TRUMP’S BOGUS “WAR” AGAINST VENEZUELA – AMERICA, WHAT ARE YOU DOING?

Dr. Common Good

This morning’s attack on the Venezuelan capital and the abduction of President Maduro and his wife (for trial in the US) is a complete, appalling abrogation of both international law and of US law. Dr. Common Good repudiates this in the strongest of terms. Let me be straight with you. Regardless of what one might otherwise think of Maduro and his authoritarian rule, any American who thinks this attack is either justified or represents some proud assertion of American dominance is either wildly misinformed or does not think of the United States as a democratic country that stands for the rule of law. We have no right to do this, any more than some other country has a right to invade and abduct our president because they don’t like him — sorry, but you cannot do one without accepting the validity of the other. Nor do we have a right to simply claim that we will take a country’s oil or “run” the country.

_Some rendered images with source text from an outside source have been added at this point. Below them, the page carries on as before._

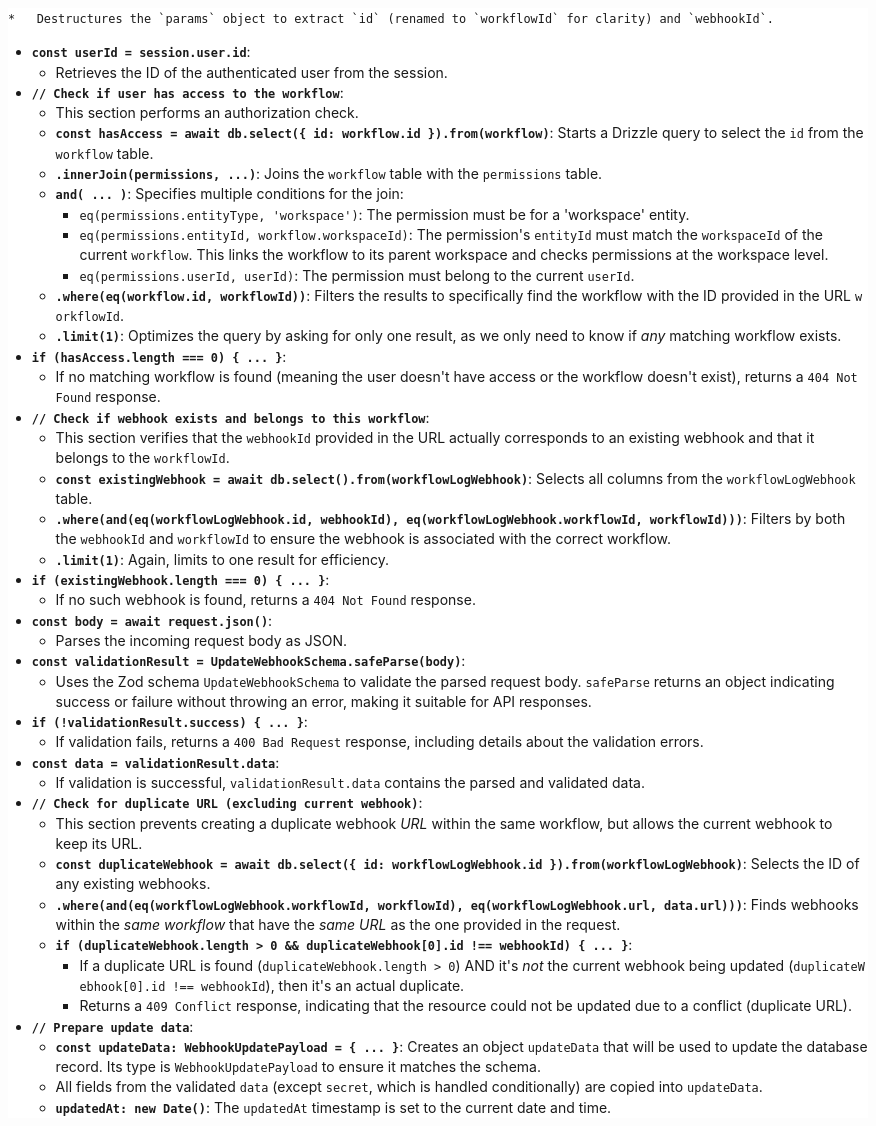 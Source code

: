     *   Destructures the `params` object to extract `id` (renamed to `workflowId` for clarity) and `webhookId`.
*   **`const userId = session.user.id`**:
    *   Retrieves the ID of the authenticated user from the session.
*   **`// Check if user has access to the workflow`**:
    *   This section performs an authorization check.
    *   **`const hasAccess = await db.select({ id: workflow.id }).from(workflow)`**: Starts a Drizzle query to select the `id` from the `workflow` table.
    *   **`.innerJoin(permissions, ...)`**: Joins the `workflow` table with the `permissions` table.
    *   **`and( ... )`**: Specifies multiple conditions for the join:
        *   `eq(permissions.entityType, 'workspace')`: The permission must be for a 'workspace' entity.
        *   `eq(permissions.entityId, workflow.workspaceId)`: The permission's `entityId` must match the `workspaceId` of the current `workflow`. This links the workflow to its parent workspace and checks permissions at the workspace level.
        *   `eq(permissions.userId, userId)`: The permission must belong to the current `userId`.
    *   **`.where(eq(workflow.id, workflowId))`**: Filters the results to specifically find the workflow with the ID provided in the URL `workflowId`.
    *   **`.limit(1)`**: Optimizes the query by asking for only one result, as we only need to know if *any* matching workflow exists.
*   **`if (hasAccess.length === 0) { ... }`**:
    *   If no matching workflow is found (meaning the user doesn't have access or the workflow doesn't exist), returns a `404 Not Found` response.
*   **`// Check if webhook exists and belongs to this workflow`**:
    *   This section verifies that the `webhookId` provided in the URL actually corresponds to an existing webhook and that it belongs to the `workflowId`.
    *   **`const existingWebhook = await db.select().from(workflowLogWebhook)`**: Selects all columns from the `workflowLogWebhook` table.
    *   **`.where(and(eq(workflowLogWebhook.id, webhookId), eq(workflowLogWebhook.workflowId, workflowId)))`**: Filters by both the `webhookId` and `workflowId` to ensure the webhook is associated with the correct workflow.
    *   **`.limit(1)`**: Again, limits to one result for efficiency.
*   **`if (existingWebhook.length === 0) { ... }`**:
    *   If no such webhook is found, returns a `404 Not Found` response.
*   **`const body = await request.json()`**:
    *   Parses the incoming request body as JSON.
*   **`const validationResult = UpdateWebhookSchema.safeParse(body)`**:
    *   Uses the Zod schema `UpdateWebhookSchema` to validate the parsed request body. `safeParse` returns an object indicating success or failure without throwing an error, making it suitable for API responses.
*   **`if (!validationResult.success) { ... }`**:
    *   If validation fails, returns a `400 Bad Request` response, including details about the validation errors.
*   **`const data = validationResult.data`**:
    *   If validation is successful, `validationResult.data` contains the parsed and validated data.
*   **`// Check for duplicate URL (excluding current webhook)`**:
    *   This section prevents creating a duplicate webhook *URL* within the same workflow, but allows the current webhook to keep its URL.
    *   **`const duplicateWebhook = await db.select({ id: workflowLogWebhook.id }).from(workflowLogWebhook)`**: Selects the ID of any existing webhooks.
    *   **`.where(and(eq(workflowLogWebhook.workflowId, workflowId), eq(workflowLogWebhook.url, data.url)))`**: Finds webhooks within the *same workflow* that have the *same URL* as the one provided in the request.
    *   **`if (duplicateWebhook.length > 0 && duplicateWebhook[0].id !== webhookId) { ... }`**:
        *   If a duplicate URL is found (`duplicateWebhook.length > 0`) AND it's *not* the current webhook being updated (`duplicateWebhook[0].id !== webhookId`), then it's an actual duplicate.
        *   Returns a `409 Conflict` response, indicating that the resource could not be updated due to a conflict (duplicate URL).
*   **`// Prepare update data`**:
    *   **`const updateData: WebhookUpdatePayload = { ... }`**: Creates an object `updateData` that will be used to update the database record. Its type is `WebhookUpdatePayload` to ensure it matches the schema.
    *   All fields from the validated `data` (except `secret`, which is handled conditionally) are copied into `updateData`.
    *   **`updatedAt: new Date()`**: The `updatedAt` timestamp is set to the current date and time.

And how does Trump justify this? Because, he says, Maduro is a drug dealer (a “narco-terrorist”) and thus a threat to the US, and that he has “emptied out his prisons” and sent criminals our way. There is, I repeat, no evidence to back this up, and in previous repetitions of this allegation the Trump administration has provided no evidence either. Evidence aside, for Trump to declare such concern about drug traffickers is pathetic gaslighting. Trump just recently pardoned former Honduran President Juan Orlando Hernández, an actual, convicted mass exporter of drugs to the US. How does he justify this, after attacking Venezuela and abducting its president? He says that Hernández “was treated like the Biden administration treated a man named Trump…This was a man who was persecuted very unfairly.” A disgraceful whine from someone who purportedly represents this country.

What the US just did should shame all Americans, Democrat, Republican, Independent, or anything else. On top of that, Trump’s attack violated the UN Charter, specifically Article 2(4), which holds that countries must refrain from using military force against other countries and must respect their sovereignty. Trump’s attack also violated US law, specifically the War Powers Act. As Senator Chris Coons (Delaware) put it, “a military operation to capture and overthrow a president – even an illegitimate one – is an act of war that must be authorized by Congress.” And in willful disregard of Congress’ role, the Trump administration plainly lied in previous Congressional briefings in which they asserted that regime change in Venezuela was not a goal.

Who, then, is stopping Trump and his cronies from this wide-ranging thuggism? Where is Congress? Where is Marco Rubio, Secretary of State? Or more accurately, what happened to Mr. Rubio that he acceded to this travesty? Where, I ask, is the red line?